Entering the Wilderness Waterway
Novel beginning to this morning’s Everglades Challenge – we actually got to sleep in a few hours. The Ranger’s station didn’t open until 0800, so we were stuck until then. Dr. Kayak kindly drove me, SandyBottom, KneadingWater and the Lori half of NatureCalls the few miles up the road, and we were second in line when the station doors opened.
The night before – must have been the hot pizza - both Kneading Water and I agreed to accompany SandyBottom on her quest for the coveted alligator tooth. One of her reasons for using the Balogh sailing rig this year, was to pick up some extra time so she could fit in the one or two additional days and 30 additional miles to complete the Wilderness Waterway (WW). Hey, I could see myself with a coveted alligator tooth, and I was a day and a half ahead of my personal schedule – what was the point of beating all the boys and sitting on a beach for three days when I could be paddling! KneadingWater had already completed the WW a year or so earlier, so he was along for the ride.
Instead of leaving direct from the northern side of Chokoloskee, we carried the boats – fully laden with straps – across the road to the eastern side. This saved us an extra mile or so of paddling around the bottom of the island, and after watching ShallowMindedII spend nearly an hour dragging his boat out through the mud, we were so sure we’d made the right decision.
And feeling as though we were on spring break, off we went – about 10:00. Full of good plans to make the camp spots we had on our Everglades permit, we charged forth. Convinced I was finally going to see an alligator, I had my eyes peeled. And sure enough, paddling through the narrow channel of Alligator Channel, there s/he was in his/her full 5ft glory. Very cool.
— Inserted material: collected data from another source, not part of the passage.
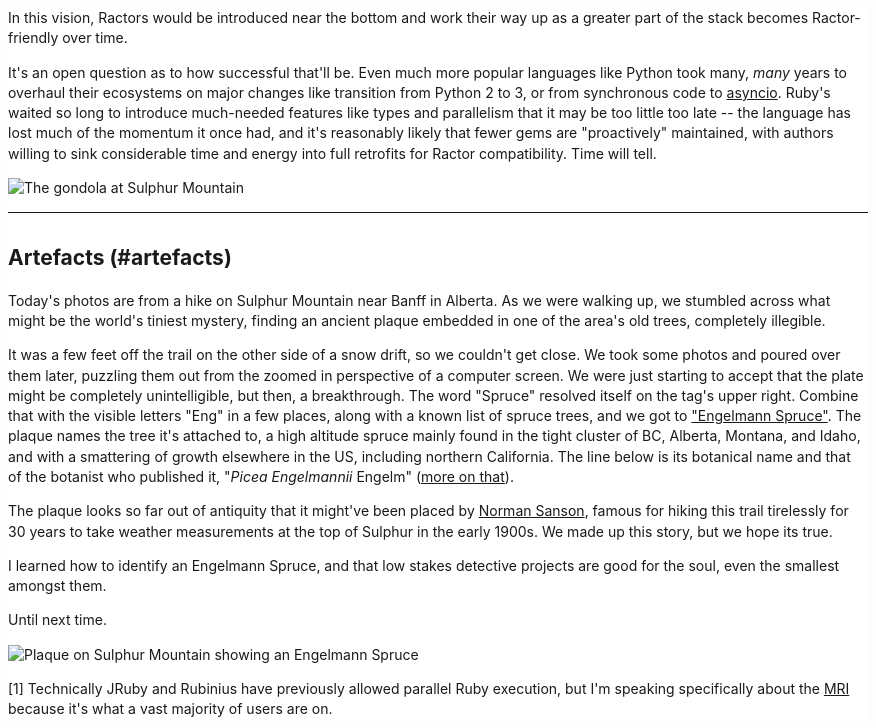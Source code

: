 In this vision, Ractors would be introduced near the bottom and work their way up as a greater part of the stack becomes Ractor-friendly over time.

It's an open question as to how successful that'll be. Even much more popular languages like Python took many, _many_ years to overhaul their ecosystems on major changes like transition from Python 2 to 3, or from synchronous code to [asyncio](https://docs.python.org/3/library/asyncio.html). Ruby's waited so long to introduce much-needed features like types and parallelism that it may be too little too late -- the language has lost much of the momentum it once had, and it's reasonably likely that fewer gems are "proactively" maintained, with authors willing to sink considerable time and energy into full retrofits for Ractor compatibility. Time will tell.

<img src="/photographs/nanoglyphs/018-ractors/sulphur-gondola@2x.jpg" alt="The gondola at Sulphur Mountain" class="wide">

---

## Artefacts (#artefacts)

Today's photos are from a hike on Sulphur Mountain near Banff in Alberta. As we were walking up, we stumbled across what might be the world's tiniest mystery, finding an ancient plaque embedded in one of the area's old trees, completely illegible.

It was a few feet off the trail on the other side of a snow drift, so we couldn't get close. We took some photos and poured over them later, puzzling them out from the zoomed in perspective of a computer screen. We were just starting to accept that the plate might be completely unintelligible, but then, a breakthrough. The word "Spruce" resolved itself on the tag's upper right. Combine that with the visible letters "Eng" in a few places, along with a known list of spruce trees, and we got to ["Engelmann Spruce"](https://en.wikipedia.org/wiki/Picea_engelmannii). The plaque names the tree it's attached to, a high altitude spruce mainly found in the tight cluster of BC, Alberta, Montana, and Idaho, and with a smattering of growth elsewhere in the US, including northern California. The line below is its botanical name and that of the botanist who published it, "_Picea Engelmannii_ Engelm" ([more on that](/fragments/engelmann-spruce-plaque-sulfur-mountain)).

The plaque looks so far out of antiquity that it might've been placed by [Norman Sanson](https://banff.ca/492/Norman-Sanson), famous for hiking this trail tirelessly for 30 years to take weather measurements at the top of Sulphur in the early 1900s. We made up this story, but we hope its true.

I learned how to identify an Engelmann Spruce, and that low stakes detective projects are good for the soul, even the smallest amongst them.

Until next time.

<img src="/photographs/nanoglyphs/018-ractors/engelmann-plaque@2x.jpg" alt="Plaque on Sulphur Mountain showing an Engelmann Spruce" class="wide">

[1] Technically JRuby and Rubinius have previously allowed parallel Ruby execution, but I'm speaking specifically about the [MRI](https://en.wikipedia.org/wiki/Ruby_MRI) because it's what a vast majority of users are on.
I hadn’t quite expected what the WW was – huge ‘lakes’ connected by varying sizes of channels – and so it goes on. And before we knew it, lethargy had taken over. Well before any respectable WaterTriber would stop for the night (after a mere 25 or so miles of paddling) we weighed anchor at Lostmans Five, a ground site. We even had a hot meal before the sun went down.
Early to bed, male snoring did its bit, not counting the endless rustle of palm rats tearing circles around my tent and occasionally banging into it, as well as a raccoon who somehow managed to get hold of a glow stick, which left a pleasant aurora near the end of my tent for a good few hours. All-in-all, a restful night.